Kids threatening to run away and join the circus are examining their options this morning, as the Ringling Bros. and Barnum & Bailey circus, once one of the biggest names in American entertainment, has performed its last show. Following a speech from longtime ringmaster Johnathan Lee Iverson, the audience at the Nassau Veterans Memorial Coliseum in Long Island gave the performers a final standing ovation, according to The New York Times. The performance was, of course, emotional for the performers—many of whom are third or fourth-generation circus folk—as well as the audience, largely composed of nostalgic adults who grew up with the self-proclaimed Greatest Show on Earth.

That contingent was no longer enough to sustain Ringling Bros.’ business, however, with sharp declines in ticket sales only increasing after the circus eliminated elephant shows in 2016. Animal rights activists, who have called for the circus to shut down for years, were present outside the arena yesterday.
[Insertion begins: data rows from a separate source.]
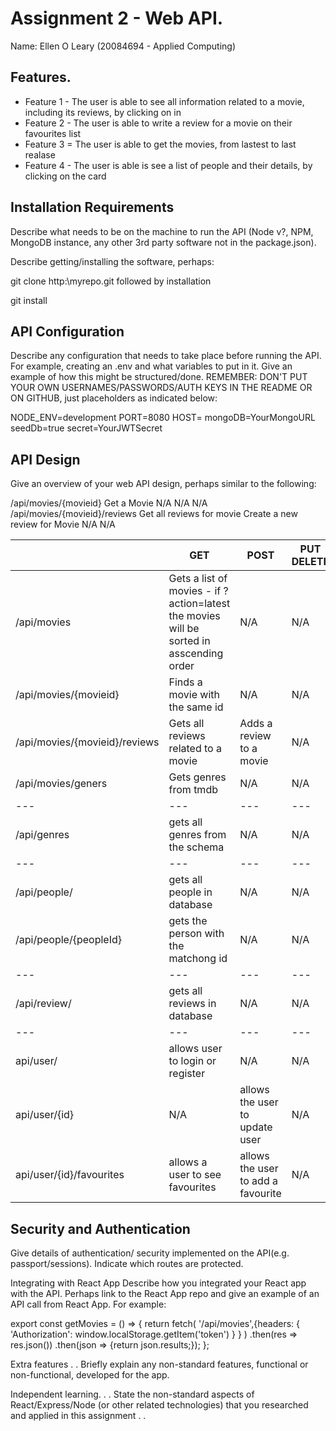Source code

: # Assignment 2 - Web API.
Name: Ellen O Leary (20084694 - Applied Computing)

## Features.

+ Feature 1 - The user is able to see all information related to a movie, including its reviews, by clicking on in
+ Feature 2 - The user is able to write a review for a movie on their favourites list
+ Feature 3 = The user is able to get the movies, from lastest to last realase
+ Feature 4  - The user is able is see a list of people and their details, by clicking on the card


## Installation Requirements
Describe what needs to be on the machine to run the API (Node v?, NPM, MongoDB instance, any other 3rd party software not in the package.json).

Describe getting/installing the software, perhaps:

git clone http:\myrepo.git
followed by installation

git install
## API Configuration
Describe any configuration that needs to take place before running the API. For example, creating an .env and what variables to put in it. Give an example of how this might be structured/done. REMEMBER: DON'T PUT YOUR OWN USERNAMES/PASSWORDS/AUTH KEYS IN THE README OR ON GITHUB, just placeholders as indicated below:

NODE_ENV=development
PORT=8080
HOST=
mongoDB=YourMongoURL
seedDb=true
secret=YourJWTSecret

 ## API Design
Give an overview of your web API design, perhaps similar to the following:

  	          
/api/movies/{movieid}	Get a Movie	N/A	N/A	N/A
/api/movies/{movieid}/reviews	Get all reviews for movie	Create a new review for Movie	N/A	N/A

|   |   GET	 |  POST |   PUT	DELETE |  
|---|---|---|---|
| /api/movies  |  Gets a list of movies - if ?action=latest the movies will be sorted in asscending order |N/A   |  N/A |   
|  /api/movies/{movieid} | Finds a movie with the same id  | N/A  |  N/A |   
| /api/movies/{movieid}/reviews	  | Gets all reviews related to a movie  | Adds a review to a movie  | N/A  |  
|/api/movies/geners|Gets genres from tmdb|N/A |N/A |
|---|---|---|---|
|/api/genres|gets all genres from the schema|N/A |N/A |
|---|---|---|---|
|/api/people/|gets all people in database|N/A |N/A |
|/api/people/{peopleId}|gets the person with the matchong id|N/A |N/A |
|---|---|---|---|
|/api/review/|gets all reviews in database|N/A|N/A|
|---|---|---|---|
|api/user/|allows user to login or register|N/A|N/A|
|api/user/{id}|N/A|allows the user to update user|N/A|
api/user/{id}/favourites|allows a user to see favourites|allows the user to add a favourite|N/A|


## Security and Authentication
Give details of authentication/ security implemented on the API(e.g. passport/sessions). Indicate which routes are protected.

Integrating with React App
Describe how you integrated your React app with the API. Perhaps link to the React App repo and give an example of an API call from React App. For example:

export const getMovies = () => {
  return fetch(
     '/api/movies',{headers: {
       'Authorization': window.localStorage.getItem('token')
    }
  }
  )
    .then(res => res.json())
    .then(json => {return json.results;});
};

Extra features
. . Briefly explain any non-standard features, functional or non-functional, developed for the app.

Independent learning.
. . State the non-standard aspects of React/Express/Node (or other related technologies) that you researched and applied in this assignment . .
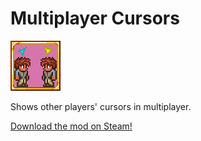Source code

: # Multiplayer Cursors

![Multiplayer Cursors mod icon](icon.png)

Shows other players' cursors in multiplayer.

[Download the mod on Steam!](https://steamcommunity.com/sharedfiles/filedetails/?id=3312585151)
But the real driving force behind the shutdown seems to simply be time—with origins dating back to 1871, Ringling Bros. was a relic of not only a pre-internet age, but a pre-cinema one.

Smaller traveling circuses like Carson & Barnes and the UniverSoul Circus—one of whose performers was seriously injured after falling during the “Wheel of Death” acrobatic stunt over the weekend—continue to tour the small towns of America, collecting accusations of animal cruelty along the way. Other options for nostalgically-minded runaway youth include the all-human Cirque du Soleil and becoming an organ grinder, which is still a thing, albeit a fading one, in Mexico City.